Of all the entries below, only the lines from the one with "- Can navigate directly to: Day" up to and including the one with "### (Suggested) Development Tools" are to be duplicated exactly.

▶ [EXERCISE INPUT]
╭──
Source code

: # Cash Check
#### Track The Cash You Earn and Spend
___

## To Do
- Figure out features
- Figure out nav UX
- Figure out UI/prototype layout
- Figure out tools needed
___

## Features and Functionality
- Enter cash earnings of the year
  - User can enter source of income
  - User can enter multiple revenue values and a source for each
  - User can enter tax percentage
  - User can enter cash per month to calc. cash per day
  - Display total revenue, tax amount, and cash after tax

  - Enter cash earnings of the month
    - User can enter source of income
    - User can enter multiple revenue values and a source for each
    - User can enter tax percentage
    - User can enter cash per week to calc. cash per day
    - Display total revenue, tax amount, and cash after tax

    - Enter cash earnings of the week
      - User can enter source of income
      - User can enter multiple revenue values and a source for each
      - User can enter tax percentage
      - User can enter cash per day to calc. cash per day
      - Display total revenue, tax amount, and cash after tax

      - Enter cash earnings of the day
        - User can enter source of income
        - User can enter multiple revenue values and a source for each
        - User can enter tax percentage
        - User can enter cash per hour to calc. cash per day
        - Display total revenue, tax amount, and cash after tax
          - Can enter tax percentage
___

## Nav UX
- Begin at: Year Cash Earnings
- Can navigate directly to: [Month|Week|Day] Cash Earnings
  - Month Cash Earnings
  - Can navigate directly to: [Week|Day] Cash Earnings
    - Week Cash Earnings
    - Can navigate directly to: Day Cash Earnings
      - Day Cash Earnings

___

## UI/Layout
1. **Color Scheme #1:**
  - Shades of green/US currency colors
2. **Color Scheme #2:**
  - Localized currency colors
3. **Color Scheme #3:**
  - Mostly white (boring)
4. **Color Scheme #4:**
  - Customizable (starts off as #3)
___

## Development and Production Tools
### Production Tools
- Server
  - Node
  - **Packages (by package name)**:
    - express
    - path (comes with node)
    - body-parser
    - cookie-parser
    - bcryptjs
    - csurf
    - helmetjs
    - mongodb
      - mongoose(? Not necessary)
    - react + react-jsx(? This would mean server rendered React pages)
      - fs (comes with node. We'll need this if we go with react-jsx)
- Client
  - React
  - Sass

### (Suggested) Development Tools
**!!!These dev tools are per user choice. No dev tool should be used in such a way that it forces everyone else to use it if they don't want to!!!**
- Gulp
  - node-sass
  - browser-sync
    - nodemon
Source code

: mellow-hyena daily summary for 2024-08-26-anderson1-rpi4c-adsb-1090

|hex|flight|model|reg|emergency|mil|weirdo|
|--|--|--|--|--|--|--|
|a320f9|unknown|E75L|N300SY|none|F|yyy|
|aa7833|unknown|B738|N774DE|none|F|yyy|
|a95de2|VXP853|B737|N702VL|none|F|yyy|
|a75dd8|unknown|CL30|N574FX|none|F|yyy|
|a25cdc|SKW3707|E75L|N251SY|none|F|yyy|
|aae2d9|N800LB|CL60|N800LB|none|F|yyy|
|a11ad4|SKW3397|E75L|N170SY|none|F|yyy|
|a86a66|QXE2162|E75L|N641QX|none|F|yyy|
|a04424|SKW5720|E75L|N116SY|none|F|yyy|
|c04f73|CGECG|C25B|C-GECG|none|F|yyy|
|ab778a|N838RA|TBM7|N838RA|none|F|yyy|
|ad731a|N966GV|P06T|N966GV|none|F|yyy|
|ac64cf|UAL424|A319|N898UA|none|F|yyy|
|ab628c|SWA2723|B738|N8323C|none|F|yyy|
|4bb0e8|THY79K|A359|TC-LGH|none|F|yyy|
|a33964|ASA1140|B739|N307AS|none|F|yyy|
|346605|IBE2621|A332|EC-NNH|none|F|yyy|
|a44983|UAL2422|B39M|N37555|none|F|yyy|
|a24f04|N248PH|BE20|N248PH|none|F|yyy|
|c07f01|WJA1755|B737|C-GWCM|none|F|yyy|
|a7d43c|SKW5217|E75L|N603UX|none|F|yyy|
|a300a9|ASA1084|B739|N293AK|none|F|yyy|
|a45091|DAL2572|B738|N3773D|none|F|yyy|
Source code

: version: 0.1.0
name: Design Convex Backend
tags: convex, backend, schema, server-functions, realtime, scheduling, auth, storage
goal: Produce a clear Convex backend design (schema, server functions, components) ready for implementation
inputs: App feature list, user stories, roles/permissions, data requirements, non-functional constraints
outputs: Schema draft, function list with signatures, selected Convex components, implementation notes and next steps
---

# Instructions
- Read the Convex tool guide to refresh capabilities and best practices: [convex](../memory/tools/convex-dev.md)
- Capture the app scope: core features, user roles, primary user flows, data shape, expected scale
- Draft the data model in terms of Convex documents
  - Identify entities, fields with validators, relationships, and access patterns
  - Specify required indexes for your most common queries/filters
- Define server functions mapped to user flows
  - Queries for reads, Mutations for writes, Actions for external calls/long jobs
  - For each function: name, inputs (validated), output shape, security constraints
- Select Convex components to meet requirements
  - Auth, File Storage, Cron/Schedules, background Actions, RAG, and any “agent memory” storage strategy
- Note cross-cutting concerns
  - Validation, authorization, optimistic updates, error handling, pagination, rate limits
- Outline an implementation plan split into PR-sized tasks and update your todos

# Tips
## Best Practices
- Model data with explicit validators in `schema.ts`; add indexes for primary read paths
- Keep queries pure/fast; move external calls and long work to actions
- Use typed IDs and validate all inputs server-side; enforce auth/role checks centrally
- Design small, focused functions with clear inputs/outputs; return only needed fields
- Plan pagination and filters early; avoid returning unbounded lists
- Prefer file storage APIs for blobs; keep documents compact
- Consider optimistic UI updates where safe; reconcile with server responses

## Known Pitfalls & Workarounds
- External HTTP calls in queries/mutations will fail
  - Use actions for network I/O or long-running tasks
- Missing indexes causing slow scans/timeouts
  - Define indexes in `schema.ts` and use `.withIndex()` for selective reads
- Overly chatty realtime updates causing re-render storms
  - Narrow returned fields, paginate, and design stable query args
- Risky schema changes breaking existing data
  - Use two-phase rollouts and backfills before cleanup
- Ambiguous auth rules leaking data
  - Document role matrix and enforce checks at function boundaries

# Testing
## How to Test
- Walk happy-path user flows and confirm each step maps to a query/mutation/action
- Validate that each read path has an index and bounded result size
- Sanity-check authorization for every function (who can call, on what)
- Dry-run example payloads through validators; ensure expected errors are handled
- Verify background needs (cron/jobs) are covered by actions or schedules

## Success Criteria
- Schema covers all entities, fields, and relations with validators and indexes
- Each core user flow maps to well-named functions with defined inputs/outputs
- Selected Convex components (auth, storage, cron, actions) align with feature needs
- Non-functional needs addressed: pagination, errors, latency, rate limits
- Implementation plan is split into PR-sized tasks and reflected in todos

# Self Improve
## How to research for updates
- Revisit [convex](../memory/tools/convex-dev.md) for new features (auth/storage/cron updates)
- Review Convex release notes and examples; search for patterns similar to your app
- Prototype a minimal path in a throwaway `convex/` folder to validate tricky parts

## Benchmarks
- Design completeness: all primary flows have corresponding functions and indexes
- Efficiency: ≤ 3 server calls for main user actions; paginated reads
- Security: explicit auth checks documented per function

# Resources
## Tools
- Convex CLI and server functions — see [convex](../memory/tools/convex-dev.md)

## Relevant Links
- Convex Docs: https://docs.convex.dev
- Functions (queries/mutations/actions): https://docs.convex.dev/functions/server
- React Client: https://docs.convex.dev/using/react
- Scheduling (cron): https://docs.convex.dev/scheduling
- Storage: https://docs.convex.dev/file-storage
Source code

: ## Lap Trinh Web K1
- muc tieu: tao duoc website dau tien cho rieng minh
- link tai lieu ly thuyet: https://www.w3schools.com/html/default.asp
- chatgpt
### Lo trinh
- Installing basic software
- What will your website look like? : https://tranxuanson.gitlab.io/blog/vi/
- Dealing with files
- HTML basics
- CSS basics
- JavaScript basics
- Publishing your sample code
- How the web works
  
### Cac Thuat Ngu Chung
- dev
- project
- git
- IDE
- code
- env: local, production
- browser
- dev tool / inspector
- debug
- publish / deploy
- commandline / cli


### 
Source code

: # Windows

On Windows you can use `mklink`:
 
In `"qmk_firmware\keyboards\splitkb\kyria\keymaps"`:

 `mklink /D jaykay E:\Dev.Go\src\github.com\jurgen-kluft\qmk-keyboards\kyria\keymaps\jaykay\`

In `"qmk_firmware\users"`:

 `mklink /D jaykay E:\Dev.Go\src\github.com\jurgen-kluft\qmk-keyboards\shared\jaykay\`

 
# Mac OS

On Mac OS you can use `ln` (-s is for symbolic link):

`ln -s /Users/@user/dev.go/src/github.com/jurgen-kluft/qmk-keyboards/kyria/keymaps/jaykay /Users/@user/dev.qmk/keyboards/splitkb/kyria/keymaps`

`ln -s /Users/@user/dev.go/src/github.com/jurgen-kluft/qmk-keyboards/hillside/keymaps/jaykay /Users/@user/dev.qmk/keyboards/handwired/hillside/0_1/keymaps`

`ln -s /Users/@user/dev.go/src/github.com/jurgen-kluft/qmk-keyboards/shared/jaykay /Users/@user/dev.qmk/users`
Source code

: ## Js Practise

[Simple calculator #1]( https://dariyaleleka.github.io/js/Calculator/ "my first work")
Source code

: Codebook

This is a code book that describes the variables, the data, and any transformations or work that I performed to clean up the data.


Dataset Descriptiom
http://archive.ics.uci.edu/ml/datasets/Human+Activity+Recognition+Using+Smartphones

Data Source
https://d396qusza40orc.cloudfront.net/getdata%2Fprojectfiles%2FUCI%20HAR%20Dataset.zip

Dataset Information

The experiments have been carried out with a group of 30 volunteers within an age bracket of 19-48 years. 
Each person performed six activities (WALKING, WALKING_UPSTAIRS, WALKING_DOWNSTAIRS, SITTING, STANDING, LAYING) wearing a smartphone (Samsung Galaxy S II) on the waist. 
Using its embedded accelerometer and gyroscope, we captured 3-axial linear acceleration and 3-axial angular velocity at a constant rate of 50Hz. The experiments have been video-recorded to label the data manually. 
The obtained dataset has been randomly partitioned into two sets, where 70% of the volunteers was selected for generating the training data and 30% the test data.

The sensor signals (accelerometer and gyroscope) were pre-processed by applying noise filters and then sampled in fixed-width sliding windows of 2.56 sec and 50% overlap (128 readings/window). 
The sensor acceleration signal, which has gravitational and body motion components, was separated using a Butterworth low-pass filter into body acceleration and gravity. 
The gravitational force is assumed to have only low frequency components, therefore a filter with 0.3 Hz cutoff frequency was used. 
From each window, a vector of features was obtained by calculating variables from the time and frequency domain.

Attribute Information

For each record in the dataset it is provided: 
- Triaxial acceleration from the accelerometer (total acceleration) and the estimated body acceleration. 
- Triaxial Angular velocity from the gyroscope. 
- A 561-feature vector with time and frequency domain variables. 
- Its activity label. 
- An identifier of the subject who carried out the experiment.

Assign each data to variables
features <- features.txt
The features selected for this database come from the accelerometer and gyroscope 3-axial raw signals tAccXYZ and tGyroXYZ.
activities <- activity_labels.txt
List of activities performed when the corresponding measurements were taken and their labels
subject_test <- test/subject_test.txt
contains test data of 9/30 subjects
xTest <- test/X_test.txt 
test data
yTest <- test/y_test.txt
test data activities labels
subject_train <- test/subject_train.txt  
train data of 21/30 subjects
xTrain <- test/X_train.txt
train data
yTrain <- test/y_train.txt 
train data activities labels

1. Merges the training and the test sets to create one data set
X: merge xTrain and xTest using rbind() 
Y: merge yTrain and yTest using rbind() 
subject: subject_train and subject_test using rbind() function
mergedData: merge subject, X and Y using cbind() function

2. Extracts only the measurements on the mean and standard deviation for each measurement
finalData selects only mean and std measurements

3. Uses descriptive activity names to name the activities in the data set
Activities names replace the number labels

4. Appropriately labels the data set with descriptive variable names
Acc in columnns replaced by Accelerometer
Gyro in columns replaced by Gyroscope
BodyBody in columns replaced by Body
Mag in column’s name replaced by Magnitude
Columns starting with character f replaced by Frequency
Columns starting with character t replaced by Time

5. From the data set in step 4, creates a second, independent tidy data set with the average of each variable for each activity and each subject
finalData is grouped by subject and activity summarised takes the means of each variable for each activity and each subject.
╰──
▶ [ANSWER TO THE EXERCISE]
    - Can navigate directly to: Day Cash Earnings
      - Day Cash Earnings

___

## UI/Layout
1. **Color Scheme #1:**
  - Shades of green/US currency colors
2. **Color Scheme #2:**
  - Localized currency colors
3. **Color Scheme #3:**
  - Mostly white (boring)
4. **Color Scheme #4:**
  - Customizable (starts off as #3)
___

## Development and Production Tools
### Production Tools
- Server
  - Node
  - **Packages (by package name)**:
    - express
    - path (comes with node)
    - body-parser
    - cookie-parser
    - bcryptjs
    - csurf
    - helmetjs
    - mongodb
      - mongoose(? Not necessary)
    - react + react-jsx(? This would mean server rendered React pages)
      - fs (comes with node. We'll need this if we go with react-jsx)
- Client
  - React
  - Sass

### (Suggested) Development Tools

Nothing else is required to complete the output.